• [THE TASK]: State only how many lines below include the string "Dirac".

· · · ·

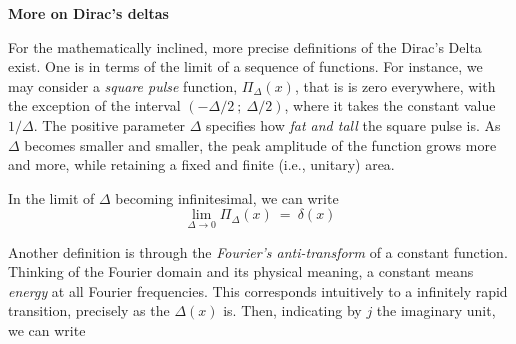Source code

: \newpage
\begin{svgraybox}
	{\bf{More on Dirac's deltas}}

	For the mathematically inclined, more precise definitions of the Dirac's Delta exist. One is in terms of the limit of a sequence of functions. For instance, we may consider a \textit{square pulse} function, \(\Pi_\Delta(x)\), that is is zero everywhere, with the exception of the interval \((-\Delta/2\ ;\ \Delta/2)\), where it takes the constant value \( 1 / \Delta \). The positive parameter \(\Delta \) specifies how \textit{fat and tall} the square pulse is. As \(\Delta \) becomes smaller and smaller, the peak amplitude of the function grows more and more, while retaining a fixed and finite (i.e., unitary) area. 

 
  In the limit of \(\Delta\) becoming infinitesimal, we can write
    \begin{equation}
		\lim_{\Delta \rightarrow 0} \Pi_\Delta(x)\ =\ \delta(x)
	\end{equation}	
	
	Another definition is through the \textit{Fourier's anti-transform} of a constant function. Thinking of the Fourier domain and its physical meaning, a constant means \textit{energy} at all Fourier frequencies. This corresponds intuitively to a infinitely rapid transition, precisely as the \(\Delta(x)\) is. Then, indicating by \(j\) the imaginary unit, we can write


\end{svgraybox}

· · · ·

• [SOLUTION TO THE EXERCISE]: 2